In many cases rEFInd can help with multibooting on the same drive (or different drives too, I guess). As with everything to do getting computers to boot, it may or may not work, depending on hardware, firmware, OSes, the number of pigeons in Australia, etc.
If you want to give it a try, on Fedora download the RPM from The rEFInd Boot Manager: Getting rEFInd. If you have GNOME Software or KDE Discover, you should just be able to double click on the .rpm and click install, not sure if dnfdragora or COSMIC Store support this. Otherwise something like sudo dnf install Downloads/refind-0.14.2-1.x86_64.rpm
should work. I think it’s supposed to setup everything just by installing the package, but if you don’t see refind when you reboot, you can try running refind-install
from Fedora.
If you see refind, when booting up, there will hopefully be a bunch of options to boot from. Look out for ones with vmlinuz in the label - this will allow you to boot the linux kernel directly, bypassing the nightmare that is grub. rEFInd has a tendency to show more options than necessary, so you may have to try a bunch of them to see what works.

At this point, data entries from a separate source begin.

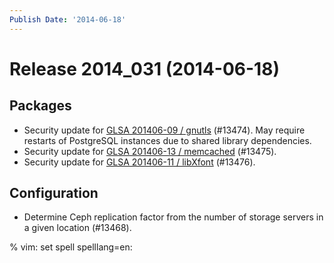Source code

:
 ```yaml
---
Publish Date: '2014-06-18'
---
```


# Release 2014_031 (2014-06-18)

## Packages

- Security update for [GLSA 201406-09 / gnutls](http://www.gentoo.org/security/en/glsa/glsa-201406-09.xml) (#13474). May
  require restarts of PostgreSQL instances due to shared library dependencies.
- Security update for [GLSA 201406-13 / memcached](http://www.gentoo.org/security/en/glsa/glsa-201406-13.xml) (#13475).
- Security update for [GLSA 201406-11 / libXfont](http://www.gentoo.org/security/en/glsa/glsa-201406-11.xml) (#13476).

## Configuration

- Determine Ceph replication factor from the number of storage servers in a
  given location (#13468).

% vim: set spell spelllang=en:
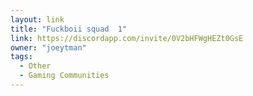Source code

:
 ```yaml
---
layout: link
title: "Fuckboii squad 	1"
link: https://discordapp.com/invite/0V2bHFWgHEZt0GsE
owner: "joeytman"
tags: 
  - Other
  - Gaming Communities
---
```

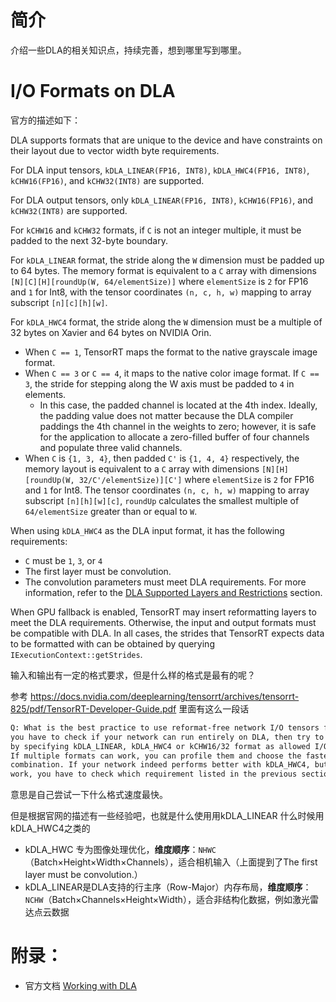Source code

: # 简介

介绍一些DLA的相关知识点，持续完善，想到哪里写到哪里。

# I/O Formats on DLA

官方的描述如下：

DLA supports formats that are unique to the device and have constraints on their layout due to vector width byte requirements.

For DLA input tensors, `kDLA_LINEAR(FP16, INT8)`, `kDLA_HWC4(FP16, INT8)`, `kCHW16(FP16)`, and `kCHW32(INT8)` are supported.

For DLA output tensors, only `kDLA_LINEAR(FP16, INT8)`, `kCHW16(FP16)`, and `kCHW32(INT8)` are supported.

For `kCHW16` and `kCHW32` formats, if `C` is not an integer multiple, it must be padded to the next 32-byte boundary.

For `kDLA_LINEAR` format, the stride along the `W` dimension must be padded up to 64 bytes. The memory format is equivalent to a `C` array with dimensions `[N][C][H][roundUp(W, 64/elementSize)]` where `elementSize` is `2` for FP16 and `1` for Int8, with the tensor coordinates `(n, c, h, w)` mapping to array subscript `[n][c][h][w]`.

For `kDLA_HWC4` format, the stride along the `W` dimension must be a multiple of 32 bytes on Xavier and 64 bytes on NVIDIA Orin.

- When `C == 1`, TensorRT maps the format to the native grayscale image format.
- When `C == 3` or `C == 4`, it maps to the native color image format. If `C == 3`, the stride for stepping along the W axis must be padded to `4` in elements.
  - In this case, the padded channel is located at the 4th index.  Ideally, the padding value does not matter because the DLA compiler  paddings the 4th channel in the weights to zero; however, it is safe for the application to allocate a zero-filled buffer of four channels and  populate three valid channels.
- When `C` is `{1, 3, 4}`, then padded `C'` is `{1, 4, 4}` respectively, the memory layout is equivalent to a `C` array with dimensions `[N][H][roundUp(W, 32/C'/elementSize)][C']` where `elementSize` is `2` for FP16 and `1` for Int8. The tensor coordinates `(n, c, h, w)` mapping to array subscript `[n][h][w][c]`, `roundUp` calculates the smallest multiple of `64/elementSize` greater than or equal to `W`.

When using `kDLA_HWC4` as the DLA input format, it has the following requirements:

- `C` must be `1`, `3`, or `4`
- The first layer must be convolution.
- The convolution parameters must meet DLA requirements. For more information, refer to the [DLA Supported Layers and Restrictions](https://docs.nvidia.com/deeplearning/tensorrt/latest/inference-library/work-with-dla.html#dla-layers-restrictions-overview) section.

When GPU fallback is enabled, TensorRT may insert reformatting layers to meet the DLA requirements. Otherwise, the input and output formats  must be compatible with DLA. In all cases, the strides that TensorRT  expects data to be formatted with can be obtained by querying `IExecutionContext::getStrides`.



输入和输出有一定的格式要求，但是什么样的格式是最有的呢？

 参考 https://docs.nvidia.com/deeplearning/tensorrt/archives/tensorrt-825/pdf/TensorRT-Developer-Guide.pdf 里面有这么一段话

```txt
Q: What is the best practice to use reformat-free network I/O tensors for DLA? A: First,
you have to check if your network can run entirely on DLA, then try to build the network
by specifying kDLA_LINEAR, kDLA_HWC4 or kCHW16/32 format as allowed I/O formats.
If multiple formats can work, you can profile them and choose the fastest I/O format
combination. If your network indeed performs better with kDLA_HWC4, but it doesn't
work, you have to check which requirement listed in the previous section is unsatisfied
```

意思是自己尝试一下什么格式速度最快。

但是根据官网的描述有一些经验吧，也就是什么使用用kDLA_LINEAR 什么时候用kDLA_HWC4之类的

* kDLA_HWC 专为图像处理优化，**维度顺序**：`NHWC`（Batch×Height×Width×Channels），适合相机输入（上面提到了The first layer must be convolution.）
* kDLA_LINEAR是DLA支持的行主序（Row-Major）内存布局，**维度顺序**：`NCHW`（Batch×Channels×Height×Width），适合非结构化数据，例如激光雷达点云数据



# 附录：

* 官方文档 [Working with DLA](https://docs.nvidia.com/deeplearning/tensorrt/latest/inference-library/work-with-dla.html)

Operating systems have a tendency to replace refind with grub or other things when installing, or sometimes even updating. In this case, just reinstall refind, which you can do from pretty much any operating system, or run the refind-mkdefault
script on an OS that has refind installed. And if you ever end up stuck in a grub menu, you can press c
to get to a grub shell, and then enter exit
which will hopefully return you to refind.
Good luck to fellow multibooters. You’ll need it :).